* **Work instructions**
What lines in the data below mention the string "linewidth"? Copy them out.

* **Source material**
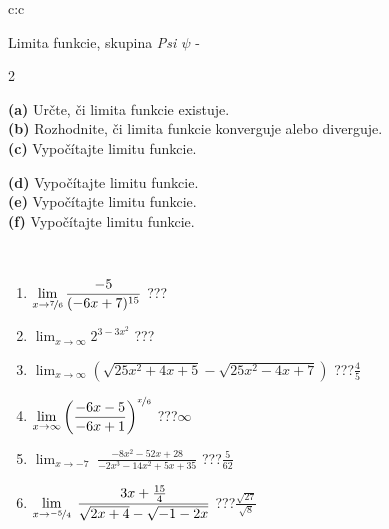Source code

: \documentclass[10pt]{report}
\begin{document}
\newpage
\thispagestyle{empty}
\begin{tabular}{c:c}
\begin{minipage}[c][104.5mm][t]{0.5\linewidth}
\begin{center}
\vspace{7mm}
{\huge Limita funkcie, skupina \textit{Psi $\psi$} -}\\[5mm]
\begin{minipage}{0.95\linewidth}
\begin{center}
{\small \begin{multicols}{2} \raggedright
\textbf{(a)} Určte, či limita funkcie existuje. \\[1mm]
\textbf{(b)} Rozhodnite, či limita funkcie konverguje alebo diverguje. \\[1mm]
\textbf{(c)} Vypočítajte limitu funkcie. \par \columnbreak
\textbf{(d)} Vypočítajte limitu funkcie. \\[1mm]
\textbf{(e)} Vypočítajte limitu funkcie. \\[1mm]
\textbf{(f)} Vypočítajte limitu funkcie. \\[1mm]
\end{multicols}
}
\end{center}
\end{minipage}
\\[4mm]
\begin{minipage}{0.79\linewidth}
\begin{center}
\begin{varwidth}{\linewidth}
\begin{enumerate}
\normalsize
\item $\displaystyle\lim_{x\to\nicefrac{7}{6}}{\frac{-5}{(-6x+7)^{15}}}$\quad \dotfill\; ???\;\dotfill \quad {}
\item $\displaystyle\lim_{x\to\infty}{2^{3-3x^2}}$\quad \dotfill\; ???\;\dotfill \quad {}
\item $\displaystyle\lim_{x\to\infty}{\left(\sqrt{25x^2+4x+5} - \sqrt{25x^2-4x+7}\right)}$\quad \dotfill\; ???\;\dotfill \quad $\frac{4}{5}$
\item $\displaystyle\lim_{x\to\infty}{\left( \frac{-6x-5}{-6x+1} \right)^{\nicefrac{x}{6}}}$\quad \dotfill\; ???\;\dotfill \quad $\infty$
\item $\displaystyle\lim_{x\to -7}{\;\frac{-8x^2-52x+28}{-2x^3-14x^2+5x+35}}$\quad \dotfill\; ???\;\dotfill \quad $\frac{5}{62}$
\item $\displaystyle\lim_{x\to \nicefrac{-5}{4}}{\;\frac{3x+\frac{15}{4}}{\sqrt{2x+4} - \sqrt{-1-2x}}}$\quad \dotfill\; ???\;\dotfill \quad $\frac{\sqrt{27}}{\sqrt{8}}$

\end{enumerate}
\end{varwidth}
\end{center}
\end{minipage}
\end{center}
\end{minipage}
\end{tabular}
\end{document}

* **Result below**
\begin{minipage}[c][104.5mm][t]{0.5\linewidth}
\begin{minipage}{0.95\linewidth}
\begin{minipage}{0.79\linewidth}
\begin{varwidth}{\linewidth}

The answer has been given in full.